Provided records:
BEGIN
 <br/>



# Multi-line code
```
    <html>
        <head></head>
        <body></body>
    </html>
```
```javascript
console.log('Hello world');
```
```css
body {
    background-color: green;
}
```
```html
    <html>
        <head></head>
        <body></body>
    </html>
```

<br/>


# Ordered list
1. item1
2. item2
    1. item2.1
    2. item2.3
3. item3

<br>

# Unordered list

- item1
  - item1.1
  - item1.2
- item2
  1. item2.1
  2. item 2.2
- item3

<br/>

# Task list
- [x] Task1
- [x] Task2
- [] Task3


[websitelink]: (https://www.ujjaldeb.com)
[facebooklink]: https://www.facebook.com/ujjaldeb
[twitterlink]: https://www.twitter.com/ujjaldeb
END
What the task requires: All lines from the one with "# Unordered list" to the end of the listing are to be printed exactly as given, both ends included.

Result of the exercise:
# Unordered list

- item1
  - item1.1
  - item1.2
- item2
  1. item2.1
  2. item 2.2
- item3

<br/>

# Task list
- [x] Task1
- [x] Task2
- [] Task3


[websitelink]: (https://www.ujjaldeb.com)
[facebooklink]: https://www.facebook.com/ujjaldeb
[twitterlink]: https://www.twitter.com/ujjaldeb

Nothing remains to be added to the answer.